CF had their route covered by RPKI, which at a high level uses certs to formalize delegation of IP address space.
What caused this specific behavior is the dilemma of backwards comparability when it comes to BGP security. We area long ways off from all routes being covered by rpki, (just 56% of v4 routes according to https://rpki-monitor.antd.nist.gov/ROV ) so invalid routes tend to be treated as less preferred, not rejected by BGP speakers that support RPKI.
PMTU just doesn't feel reliable to me because of poorly behaved boxes in the middle. The worst offender I've had to deal with was AWS Transit Gateway, which just doesn't bother sending ICMP too big messages. The second worst offender is, IMO (data center and ISP) routers that generate ICMP replies in their CPU, meaning large packets hit a rate limited exception punt path out of the switch ASIC over to the cheapest CPU they could find to put in the box. If too many people are hitting that path at the same time, (maybe) no reply for you.
More rare cases, but really frustrating to debug was when we had an L2 switch in the path with lower MTU than the routers it was joining together. Without an IP level stack, there is no generation of ICMP messages and that thing just ate larger packets. The even stranger case was when there was a Linux box doing forwarding that had segment offload left on. It was taking in several 1500 byte TCP packets from one side, smashing them into ~9000 byte monsters, and then tried to send those over a VPNish network interface that absolutely couldn't handle that. Even if the network in the middle bothered to generate the ICMP too big message, the source would have been thoroughly confused because it never sent anything over 1500.
> The even stranger case was when there was a Linux box doing forwarding that had segment offload left on. It was taking in several 1500 byte TCP packets from one side, smashing them into ~9000 byte monsters, and then tried to send those over a VPNish network interface that absolutely couldn't handle that. Even if the network in the middle bothered to generate the ICMP too big message, the source would have been thoroughly confused because it never sent anything over 1500.
This is an old Linux tcp offloading bug; large receive offload smooshes the inbound packet, then it's too big to forward.
I had to track down the other side of this. FreeBSD used to resend the whole send queue if it got a too big message, even if the size did not change. Sending all at once made it pretty likely for the broken forwarder to get packets close enough to do LRO, which resulted in large enough packet sending to show up as network problems.

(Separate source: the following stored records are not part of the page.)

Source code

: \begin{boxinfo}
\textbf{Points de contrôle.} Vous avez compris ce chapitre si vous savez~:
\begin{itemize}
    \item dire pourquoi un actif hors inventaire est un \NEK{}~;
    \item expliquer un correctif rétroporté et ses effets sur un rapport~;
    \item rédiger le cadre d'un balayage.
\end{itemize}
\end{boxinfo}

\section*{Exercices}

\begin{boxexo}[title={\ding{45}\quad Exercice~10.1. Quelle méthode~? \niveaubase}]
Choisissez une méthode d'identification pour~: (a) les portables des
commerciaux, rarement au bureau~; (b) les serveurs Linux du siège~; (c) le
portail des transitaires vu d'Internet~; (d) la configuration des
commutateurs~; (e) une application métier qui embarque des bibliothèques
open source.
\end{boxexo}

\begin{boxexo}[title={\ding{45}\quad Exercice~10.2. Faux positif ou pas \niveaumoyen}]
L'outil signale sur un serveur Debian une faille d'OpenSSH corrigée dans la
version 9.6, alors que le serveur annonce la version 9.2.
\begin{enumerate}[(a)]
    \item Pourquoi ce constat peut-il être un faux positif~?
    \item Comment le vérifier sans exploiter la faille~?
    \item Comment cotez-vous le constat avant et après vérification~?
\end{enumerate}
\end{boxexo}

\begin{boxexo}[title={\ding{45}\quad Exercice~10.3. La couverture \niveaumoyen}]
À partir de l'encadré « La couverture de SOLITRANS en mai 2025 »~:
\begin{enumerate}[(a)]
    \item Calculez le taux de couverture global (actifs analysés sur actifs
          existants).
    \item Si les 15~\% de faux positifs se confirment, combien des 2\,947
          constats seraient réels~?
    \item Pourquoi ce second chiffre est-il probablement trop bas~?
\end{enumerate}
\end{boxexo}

I don't remember where the forwarder seemed to be, somewhere far away, IIRC.
> PMTU just doesn't feel reliable to me because of poorly behaved boxes in the middle. The worst offender I've had to deal with was AWS Transit Gateway, which just doesn't bother sending ICMP too big messages.
This made me think of a series of "war room" meetings I had been part of early in my career. Strangely enough, also a defect revealed when the platform was low on memory. This was also the issue where I learned the value of documenting experiments and results once an investigation has taken a non-trivial amount of time. Not just to show management what you are doing, but to keep track of all the things you have already tried rather than spinning in circles.
The war room meetings were full of managers and QA engineers reporting on how many times they reproduced the bug. Their repro was related to triggering a super slow memory leak in the main user UI. I had the utmost respect for the senior QA engineer who actually listened to us when we said we could repro the issue way faster, and didn't need the twice daily reports on manual repro attempts. He took the meetings from his desk, 20 feet away, visible through the glass wall of the room we were all crammed into. I unfortunately didn't have the seniority to do the same.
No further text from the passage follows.